The letter also addresses those reviews that the FTC does not believe sellers must display, namely: customer reviews that contain unlawful, harassing, abusive, obscene, vulgar, or sexually explicit content or content that is inappropriate with respect to race, gender, sexuality, or ethnicity, so long as the criteria for withholding reviews is applied uniformly to all reviews submitted. Sellers also are not required to display reviews that are “unrelated to their products or services.”
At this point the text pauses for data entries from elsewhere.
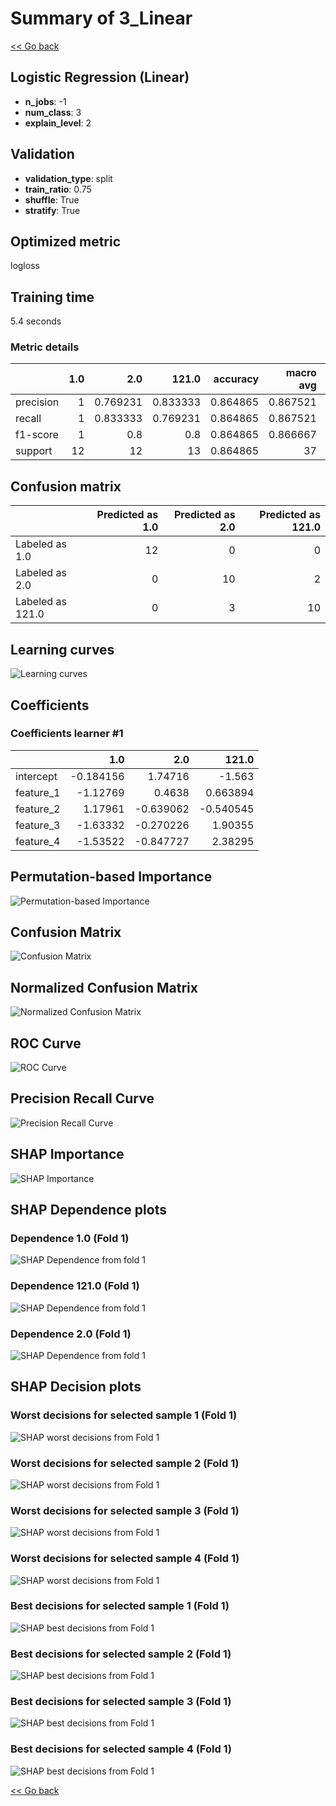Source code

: # Summary of 3_Linear

[<< Go back](../README.md)


## Logistic Regression (Linear)
- **n_jobs**: -1
- **num_class**: 3
- **explain_level**: 2

## Validation
 - **validation_type**: split
 - **train_ratio**: 0.75
 - **shuffle**: True
 - **stratify**: True

## Optimized metric
logloss

## Training time

5.4 seconds

### Metric details
|           |   1.0 |       2.0 |     121.0 |   accuracy |   macro avg |   weighted avg |   logloss |
|:----------|------:|----------:|----------:|-----------:|------------:|---------------:|----------:|
| precision |     1 |  0.769231 |  0.833333 |   0.864865 |    0.867521 |       0.866597 |  0.252079 |
| recall    |     1 |  0.833333 |  0.769231 |   0.864865 |    0.867521 |       0.864865 |  0.252079 |
| f1-score  |     1 |  0.8      |  0.8      |   0.864865 |    0.866667 |       0.864865 |  0.252079 |
| support   |    12 | 12        | 13        |   0.864865 |   37        |      37        |  0.252079 |


## Confusion matrix
|                  |   Predicted as 1.0 |   Predicted as 2.0 |   Predicted as 121.0 |
|:-----------------|-------------------:|-------------------:|---------------------:|
| Labeled as 1.0   |                 12 |                  0 |                    0 |
| Labeled as 2.0   |                  0 |                 10 |                    2 |
| Labeled as 121.0 |                  0 |                  3 |                   10 |

## Learning curves
![Learning curves](learning_curves.png)

## Coefficients

### Coefficients learner #1
|           |       1.0 |       2.0 |     121.0 |
|:----------|----------:|----------:|----------:|
| intercept | -0.184156 |  1.74716  | -1.563    |
| feature_1 | -1.12769  |  0.4638   |  0.663894 |
| feature_2 |  1.17961  | -0.639062 | -0.540545 |
| feature_3 | -1.63332  | -0.270226 |  1.90355  |
| feature_4 | -1.53522  | -0.847727 |  2.38295  |


## Permutation-based Importance
![Permutation-based Importance](permutation_importance.png)
## Confusion Matrix

![Confusion Matrix](confusion_matrix.png)


## Normalized Confusion Matrix

![Normalized Confusion Matrix](confusion_matrix_normalized.png)


## ROC Curve

![ROC Curve](roc_curve.png)


## Precision Recall Curve

![Precision Recall Curve](precision_recall_curve.png)



## SHAP Importance
![SHAP Importance](shap_importance.png)

## SHAP Dependence plots

### Dependence 1.0 (Fold 1)
![SHAP Dependence from fold 1](learner_fold_0_shap_dependence_class_1.0.png)
### Dependence 121.0 (Fold 1)
![SHAP Dependence from fold 1](learner_fold_0_shap_dependence_class_121.0.png)
### Dependence 2.0 (Fold 1)
![SHAP Dependence from fold 1](learner_fold_0_shap_dependence_class_2.0.png)

## SHAP Decision plots

### Worst decisions for selected sample 1 (Fold 1)
![SHAP worst decisions from Fold 1](learner_fold_0_sample_0_worst_decisions.png)
### Worst decisions for selected sample 2 (Fold 1)
![SHAP worst decisions from Fold 1](learner_fold_0_sample_1_worst_decisions.png)
### Worst decisions for selected sample 3 (Fold 1)
![SHAP worst decisions from Fold 1](learner_fold_0_sample_2_worst_decisions.png)
### Worst decisions for selected sample 4 (Fold 1)
![SHAP worst decisions from Fold 1](learner_fold_0_sample_3_worst_decisions.png)
### Best decisions for selected sample 1 (Fold 1)
![SHAP best decisions from Fold 1](learner_fold_0_sample_0_best_decisions.png)
### Best decisions for selected sample 2 (Fold 1)
![SHAP best decisions from Fold 1](learner_fold_0_sample_1_best_decisions.png)
### Best decisions for selected sample 3 (Fold 1)
![SHAP best decisions from Fold 1](learner_fold_0_sample_2_best_decisions.png)
### Best decisions for selected sample 4 (Fold 1)
![SHAP best decisions from Fold 1](learner_fold_0_sample_3_best_decisions.png)

[<< Go back](../README.md)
The use and abuse of customer reviews has been front of mind for legislators, regulators and commissioners, self-regulators , competitors and consumers alike and the issue of how best to handle them is an evolving one. Here are the some of the best practices to be gleaned from these laws, enforcement actions and cases:

Do: Be even-handed in how you deal with reviews, positive and negative. Have guidelines. If you’re going to take down a negative review, there should be a good reason other than that it is negative. If you reward consumers for providing reviews, make sure you disclose that reviews are incentivized and don’t condition receipt of the incentive on providing only a positive review. If out-sourcing review management to a vendor, make sure their policies and practices comply with the same principles.

Don’t: Prevent or punish posting negative reviews. Don’t make a review page appear to be complete if it’s not. Don’t manipulate legitimate reviews and ratings to make the product or company appear more highly rated than it is. Don’t get friends, relatives and employees to post reviews without disclosing their connection or have them manipulate ratings (including “helpfulness” of review ratings). Don’t hire vendors to do things with your reviews that you can’t do yourself.

(Description of image for visually-impaired readers: drawing of hand plucking one star away from — or maybe adding to — a line of five stars.)